Elles soutiennent que :
— la condition d’urgence prévue à l’article L. 521-2 du code de justice administrative est remplie pour les raisons suivantes : en premier lieu, l’urgence est présumée en cas d’invocation d’une violation du droit, garanti par les stipulations de l’article 3 de la convention européenne de sauvegarde des droits de l’homme et des libertés fondamentales, de ne pas être soumis à la torture, ni à des peines ou traitements inhumains ou dégradants ; or elles estiment que M. D a subi des conditions de détention indignes au centre pénitentiaire de Fresnes du fait, notamment, de la présence de nuisibles tels que cafards et punaises de lit dans sa cellule ; en deuxième lieu, il existe un risque de déperdition d’éléments de preuves utiles voire nécessaires à la manifestation de la vérité dans le cadre d’actions qu’elles pourraient exercer afin de faire valoir leurs droits, dès lors que, d’une part, les dispositions de l’article L. 223-11 du code pénitentiaire impliquent la suppression définitive un mois après le décès de M. D, soit le 29 décembre 2024, des enregistrement des images de vidéosurveillance dont elles sollicitent la conservation, le visionnage et la communication d’une copie, images dont elles souhaitent pouvoir vérifier elles-mêmes le contenu et l’utilité en présence de leur conseil et dont la communication ne porterait aucune atteinte à la sécurité des agents de l’administration pénitentiaire, d’autre part, en l’absence de réponse positive à leurs demandes de restitution, les effets personnels de M. D pourraient être remis à l’administration en application de l’article D. 332-8 du code pénitentiaire ; en troisième lieu, la famille de M. D n’a, plusieurs jours après le décès de celui-ci, reçu aucune information de la part de l’administration pénitentiaire, notamment sur les circonstances et les causes de ce décès et sur l’autopsie pratiquée, et ne s’est par ailleurs pas vu restituer les effets personnels du défunt ; elle se trouve ainsi placée dans une situation d’inquiétude et d’incompréhension et empêchée de faire son deuil ; en outre, l’administration pénitentiaire n’a pas répondu à leurs demandes et refuse d’y faire droit, ce qui laisse certaines questions sans réponse ;
— il est porté une atteinte grave et manifestement illégale à la liberté fondamentale que constitue le droit de ne pas subir des traitements inhumains et dégradants, dès lors que M. D a subi de tels traitements du fait de conditions de détention indignes qui ont entraîné sa mort et que la suppression des enregistrements des images de vidéosurveillance dont elles sollicitent la conservation, le visionnage et la communication d’une copie porterait une atteinte grave aux droits de la famille du défunt, en l’empêchant de faire la lumière sur les circonstances du décès de celui-ci, et violerait ainsi les stipulations de l’article 3 de la convention européenne de sauvegarde des droits de l’homme et des libertés fondamentales en ce que, dans leur volet procédural, elles garantissent le droit à une enquête effective et un accès aux preuves ;
— il est également porté une atteinte grave et manifestement illégale à leur droit d’accès aux données à caractère personnel, dès lors que les éléments dont elles entendent obtenir communication constituent des données à caractère personnel permettant l’exercice d’un droit d’accès.

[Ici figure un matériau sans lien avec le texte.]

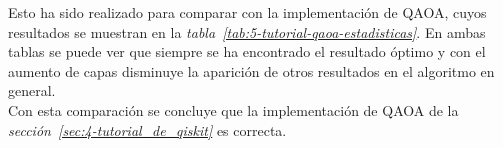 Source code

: Esto ha sido realizado para comparar con la implementación de QAOA, cuyos resultados se muestran en la \textit{tabla~\ref{tab:5-tutorial-qaoa-estadisticas}}.
En ambas tablas se puede ver que siempre se ha encontrado el resultado óptimo y con el aumento de capas disminuye la aparición de otros resultados en el algoritmo en general.
\\
Con esta comparación se concluye que la implementación de QAOA de la \textit{sección~\ref{sec:4-tutorial_de_qiskit}} es correcta.


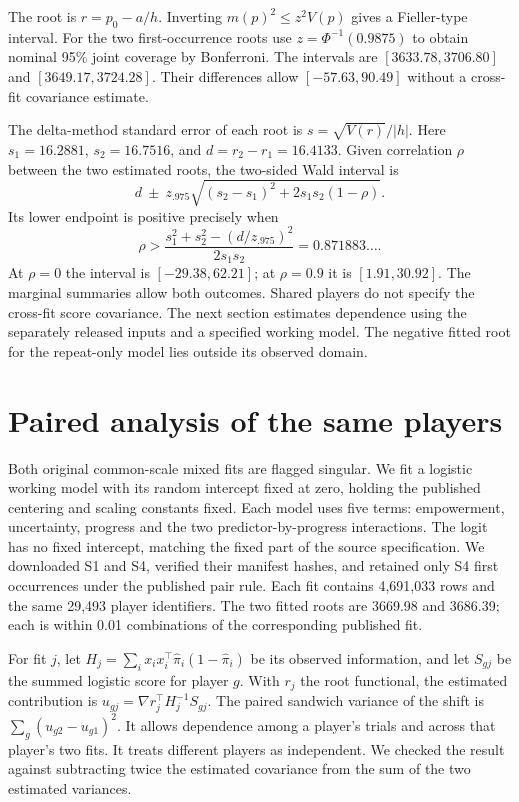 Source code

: \documentclass[11pt]{article}
\begin{document}
The root is $r=p_0-a/h$. Inverting $m(p)^2\le z^2V(p)$ gives a Fieller-type interval. For the two first-occurrence roots use $z=\Phi^{-1}(0.9875)$ to obtain nominal 95\% joint coverage by Bonferroni. The intervals are $[3633.78,3706.80]$ and $[3649.17,3724.28]$. Their differences allow $[-57.63,90.49]$ without a cross-fit covariance estimate.

The delta-method standard error of each root is $s=\sqrt{V(r)}/|h|$. Here $s_1=16.2881$, $s_2=16.7516$, and $d=r_2-r_1=16.4133$. Given correlation $\rho$ between the two estimated roots, the two-sided Wald interval is
\[
d\ \pm\ z_{.975}\sqrt{(s_2-s_1)^2+2s_1s_2(1-\rho)} .
\]
Its lower endpoint is positive precisely when
\[
\rho>\frac{s_1^2+s_2^2-(d/z_{.975})^2}{2s_1s_2}=0.871883\ldots .
\]
At $\rho=0$ the interval is $[-29.38,62.21]$; at $\rho=0.9$ it is $[1.91,30.92]$. The marginal summaries allow both outcomes. Shared players do not specify the cross-fit score covariance. The next section estimates dependence using the separately released inputs and a specified working model. The negative fitted root for the repeat-only model lies outside its observed domain.
\newpage
\section{Paired analysis of the same players}
Both original common-scale mixed fits are flagged singular. We fit a logistic working model with its random intercept fixed at zero, holding the published centering and scaling constants fixed. Each model uses five terms: empowerment, uncertainty, progress and the two predictor-by-progress interactions. The logit has no fixed intercept, matching the fixed part of the source specification. We downloaded S1 and S4, verified their manifest hashes, and retained only S4 first occurrences under the published pair rule. Each fit contains 4,691,033 rows and the same 29,493 player identifiers. The two fitted roots are 3669.98 and 3686.39; each is within 0.01 combinations of the corresponding published fit.

For fit $j$, let $H_j=\sum_i x_ix_i^\top \hat\pi_i(1-\hat\pi_i)$ be its observed information, and let $S_{gj}$ be the summed logistic score for player $g$. With $r_j$ the root functional, the estimated contribution is $u_{gj}=\nabla r_j^\top H_j^{-1}S_{gj}$. The paired sandwich variance of the shift is $\sum_g(u_{g2}-u_{g1})^2$. It allows dependence among a player's trials and across that player's two fits. It treats different players as independent. We checked the result against subtracting twice the estimated covariance from the sum of the two estimated variances.
\end{document}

Par un mémoire en défense, enregistré le 17 décembre 2024, le garde des sceaux, ministre de la justice conclut au rejet de la requête.
Il fait valoir que :
— la condition d’urgence prévue à l’article L. 521-2 du code de justice administrative n’est pas remplie ;
— aucun atteinte grave et manifestement illégale n’a été portée à une liberté fondamentale.
Vu les autres pièces du dossier.
Vu :
— la convention européenne de sauvegarde des droits de l’homme et des libertés fondamentales ;
— le code pénitentiaire ;
— le code de justice administrative.
La présidente du tribunal a, en application de l’article L. 511-2 du code de justice administrative, désigné M. Zanella, premier conseiller, pour statuer sur les référés présentés sur le fondement des dispositions du livre V du même code.
Les parties ont été régulièrement informées de la date et de l’heure de l’audience publique.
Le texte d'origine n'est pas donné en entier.